Segment Start: Records for this task

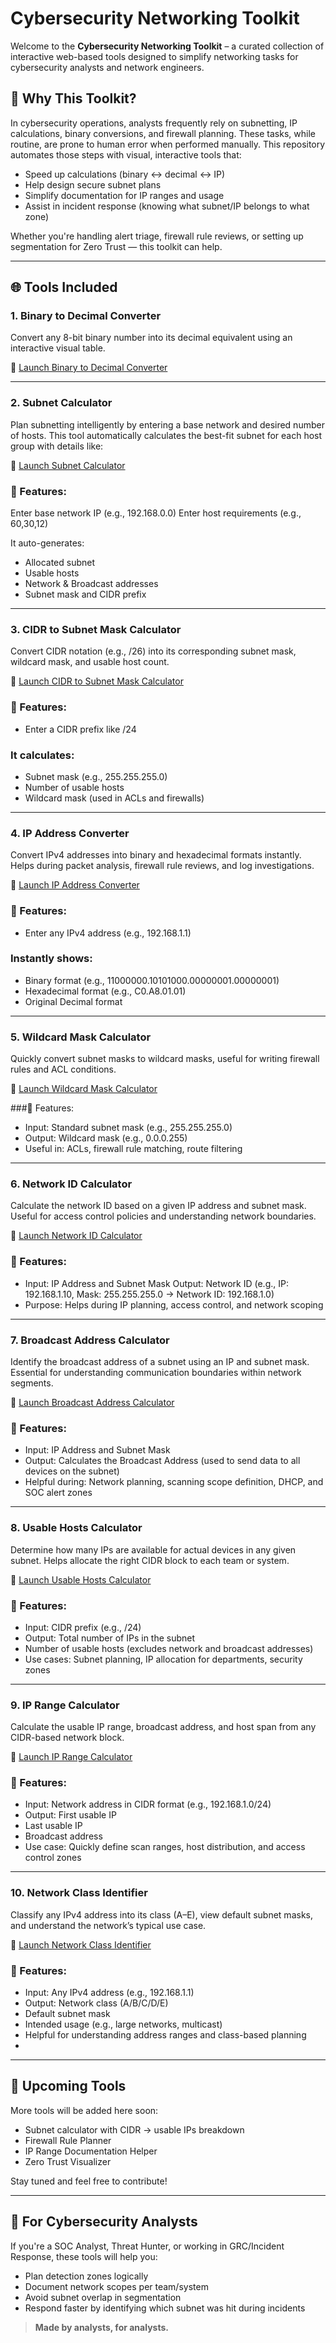 # Cybersecurity Networking Toolkit

Welcome to the **Cybersecurity Networking Toolkit** – a curated collection of interactive web-based tools designed to simplify networking tasks for cybersecurity analysts and network engineers.

## 🔐 Why This Toolkit?
In cybersecurity operations, analysts frequently rely on subnetting, IP calculations, binary conversions, and firewall planning. These tasks, while routine, are prone to human error when performed manually. This repository automates those steps with visual, interactive tools that:

- Speed up calculations (binary ↔ decimal ↔ IP)
- Help design secure subnet plans
- Simplify documentation for IP ranges and usage
- Assist in incident response (knowing what subnet/IP belongs to what zone)

Whether you're handling alert triage, firewall rule reviews, or setting up segmentation for Zero Trust — this toolkit can help.

---

## 🌐 Tools Included

### 1. Binary to Decimal Converter
Convert any 8-bit binary number into its decimal equivalent using an interactive visual table.

🔗 [Launch Binary to Decimal Converter](https://bharathkasyap.github.io/Cybersecurity_Networking_Toolkit/cyber-networking-tools/binary_to_decimal_converter.html)

---

### 2. Subnet Calculator
Plan subnetting intelligently by entering a base network and desired number of hosts. This tool automatically calculates the best-fit subnet for each host group with details like:

🔗 [Launch Subnet Calculator](https://bharathkasyap.github.io/Cybersecurity_Networking_Toolkit/cyber-networking-tools/subnet_calculator.html)

### 🔧 Features:
Enter base network IP (e.g., 192.168.0.0)
Enter host requirements (e.g., 60,30,12)

It auto-generates:
- Allocated subnet
- Usable hosts
- Network & Broadcast addresses
- Subnet mask and CIDR prefix

---

### 3. CIDR to Subnet Mask Calculator
Convert CIDR notation (e.g., /26) into its corresponding subnet mask, wildcard mask, and usable host count.

🔗 [Launch CIDR to Subnet Mask Calculator](https://bharathkasyap.github.io/Cybersecurity_Networking_Toolkit/cyber-networking-tools/cidr_calculator.html)

### 🔧 Features:
- Enter a CIDR prefix like /24

### It calculates:
- Subnet mask (e.g., 255.255.255.0)
- Number of usable hosts
- Wildcard mask (used in ACLs and firewalls)
  
---

### 4. IP Address Converter
Convert IPv4 addresses into binary and hexadecimal formats instantly. Helps during packet analysis, firewall rule reviews, and log investigations.

🔗 [Launch IP Address Converter](https://bharathkasyap.github.io/Cybersecurity_Networking_Toolkit/cyber-networking-tools/ip_converter.html)

### 🔧 Features:
- Enter any IPv4 address (e.g., 192.168.1.1)

 ### Instantly shows:
- Binary format (e.g., 11000000.10101000.00000001.00000001)
- Hexadecimal format (e.g., C0.A8.01.01)
- Original Decimal format
  
---

### 5. Wildcard Mask Calculator
Quickly convert subnet masks to wildcard masks, useful for writing firewall rules and ACL conditions.

🔗 [Launch Wildcard Mask Calculator](https://bharathkasyap.github.io/Cybersecurity_Networking_Toolkit/cyber-networking-tools/wildcard_mask_calculator.html)

###🔧 Features:
- Input: Standard subnet mask (e.g., 255.255.255.0)
- Output: Wildcard mask (e.g., 0.0.0.255)
- Useful in: ACLs, firewall rule matching, route filtering
  
---

### 6. Network ID Calculator
Calculate the network ID based on a given IP address and subnet mask. Useful for access control policies and understanding network boundaries.

🔗 [Launch Network ID Calculator](https://bharathkasyap.github.io/Cybersecurity_Networking_Toolkit/cyber-networking-tools/network_id_calculator.html)

### 🔧 Features:
- Input: IP Address and Subnet Mask
Output: Network ID (e.g., IP: 192.168.1.10, Mask: 255.255.255.0 → Network ID: 192.168.1.0)
- Purpose: Helps during IP planning, access control, and network scoping
  
---

### 7. Broadcast Address Calculator
Identify the broadcast address of a subnet using an IP and subnet mask. Essential for understanding communication boundaries within network segments.

🔗 [Launch Broadcast Address Calculator](https://bharathkasyap.github.io/Cybersecurity_Networking_Toolkit/cyber-networking-tools/broadcast_address_calculator.html)

### 🔧 Features:
- Input: IP Address and Subnet Mask
- Output: Calculates the Broadcast Address (used to send data to all devices on the subnet)
- Helpful during: Network planning, scanning scope definition, DHCP, and SOC alert zones
  
---

### 8. Usable Hosts Calculator
Determine how many IPs are available for actual devices in any given subnet. Helps allocate the right CIDR block to each team or system.

🔗 [Launch Usable Hosts Calculator](https://bharathkasyap.github.io/Cybersecurity_Networking_Toolkit/cyber-networking-tools/usable_hosts_calculator.html)

### 🔧 Features:
- Input: CIDR prefix (e.g., /24)
- Output: Total number of IPs in the subnet
- Number of usable hosts (excludes network and broadcast addresses)
- Use cases: Subnet planning, IP allocation for departments, security zones
---

### 9. IP Range Calculator
Calculate the usable IP range, broadcast address, and host span from any CIDR-based network block.

🔗 [Launch IP Range Calculator](https://bharathkasyap.github.io/Cybersecurity_Networking_Toolkit/cyber-networking-tools/ip_range_calculator.html)

### 🔧 Features:
- Input: Network address in CIDR format (e.g., 192.168.1.0/24)
- Output: First usable IP
- Last usable IP
- Broadcast address
- Use case: Quickly define scan ranges, host distribution, and access control zones

---

### 10. Network Class Identifier
Classify any IPv4 address into its class (A–E), view default subnet masks, and understand the network’s typical use case.

🔗 [Launch Network Class Identifier](https://bharathkasyap.github.io/Cybersecurity_Networking_Toolkit/cyber-networking-tools/network_class_identifier.html)

### 🔧 Features:
- Input: Any IPv4 address (e.g., 192.168.1.1)
- Output: Network class (A/B/C/D/E)
- Default subnet mask
- Intended usage (e.g., large networks, multicast)
- Helpful for understanding address ranges and class-based planning
- 
---

## 📂 Upcoming Tools
More tools will be added here soon:
- Subnet calculator with CIDR → usable IPs breakdown
- Firewall Rule Planner
- IP Range Documentation Helper
- Zero Trust Visualizer

Stay tuned and feel free to contribute!

---

## 🧠 For Cybersecurity Analysts
If you're a SOC Analyst, Threat Hunter, or working in GRC/Incident Response, these tools will help you:
- Plan detection zones logically
- Document network scopes per team/system
- Avoid subnet overlap in segmentation
- Respond faster by identifying which subnet was hit during incidents

> **Made by analysts, for analysts.**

Segment End: Records for this task

Work to be completed —
Repeat, with no pictures, every line from the top of the entries above through the line that has "## 🔐 Why This Toolkit?", keeping each one exact.

Answer to this problem —
 # Cybersecurity Networking Toolkit

Welcome to the **Cybersecurity Networking Toolkit** – a curated collection of interactive web-based tools designed to simplify networking tasks for cybersecurity analysts and network engineers.

## 🔐 Why This Toolkit?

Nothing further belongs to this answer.